Female entrepreneurs 'more successful than men'

Female entrepreneur
By Isabelle Bell

17 August 2015

Female entrepreneurs are more likely to succeed in their business endeavours, according to new research by YouGov and Kleinwort Benson.

The survey of 500 business leaders found that only 11% of female respondents failed to set up a successful business, compared with 17% of men.

Despite being more likely to succeed, the research suggested that women have to overcome more obstacles and experience a higher degree of self-doubt than male entrepreneurs.

The key survey findings were:

  • 40% of the women surveyed said they experienced a fear of failing to set up a business, compared with 36% of men.
  • Entrepreneurs aged over 55 were the least likely to fear failure (34%) and the least likely to face obstacles (32%).
  • More small business owners in the Midlands and Wales have failed to set up a successful business (18%) than in London, southern England and Scotland (all 14%).
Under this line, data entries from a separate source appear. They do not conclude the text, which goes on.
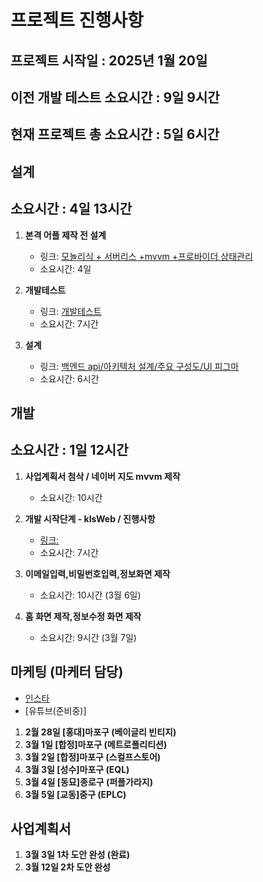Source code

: # 프로젝트 진행사항

## 프로젝트 시작일 : 2025년 1월 20일 
## 이전 개발 테스트 소요시간 : 9일 9시간 
## 현재 프로젝트 총 소요시간 : 5일 6시간 


## 설계
## 소요시간 : 4일 13시간
1. **본격 어플 제작 전 설계**
   - 링크: [모놀리식 + 서버리스 +mvvm +프로바이더 상태관리](https://game-chanda.tistory.com/195)
   - 소요시간: 4일

2. **개발테스트**
   - 링크: [개발테스트](https://game-chanda.tistory.com/196)
   - 소요시간: 7시간

3. **설계**
   - 링크: [백엔드 api/아키텍처 설계/주요 구성도/UI 피그마](https://game-chanda.tistory.com/197)
   - 소요시간: 6시간

   
## 개발
## 소요시간 : 1일 12시간
1. **사업계획서 첨삭 / 네이버 지도 mvvm 제작**
   - 소요시간: 10시간

2. **개발 시작단계 - kIsWeb / 진행사항**
   - [링크:](https://game-chanda.tistory.com/198)
   - 소요시간: 7시간

3. **이메일입력,비밀번호입력,정보화면 제작**
   - 소요시간: 10시간 (3월 6일)

4. **홈 화면 제작,정보수정 화면 제작**
   - 소요시간: 9시간 (3월 7일)


## 마케팅 (마케터 담당)
- [인스타](https://www.instagram.com/modir_club/)
- [유튜브(준비중)]
1. **2월 28일 [홍대]마포구 (베이글리 빈티지)**
2. **3월 1일  [합정]마포구 (메트로폴리티션)**
3. **3월 2일  [합정]마포구 (스컬프스토어)**
4. **3월 3일  [성수]마포구 (EQL)**
5. **3월 4일  [동묘]종로구 (퍼플가라지)**
6. **3월 5일  [교동]중구   (EPLC)**

## 사업계획서
1. **3월 3일 1차 도안 완성 (완료)**
2. **3월 12일 2차 도안 완성**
Paul Bentley, head of entrepreneurs at Kleinwort Benson, said: "In our experience, female entrepreneurs tend to be more risk averse and position themselves better to create long-term value. This is beneficial in two ways. Firstly they often avoid the pitfalls that befall early stage businesses. Secondly, their businesses will have demonstrated a more consistent track record and they will be more attractive to potential acquirers."

"Overall, we can see that women are increasingly embracing entrepreneurship and are successfully overcoming obstacles, such as funding, late payments and generating sales, to become models of entrepreneurial growth."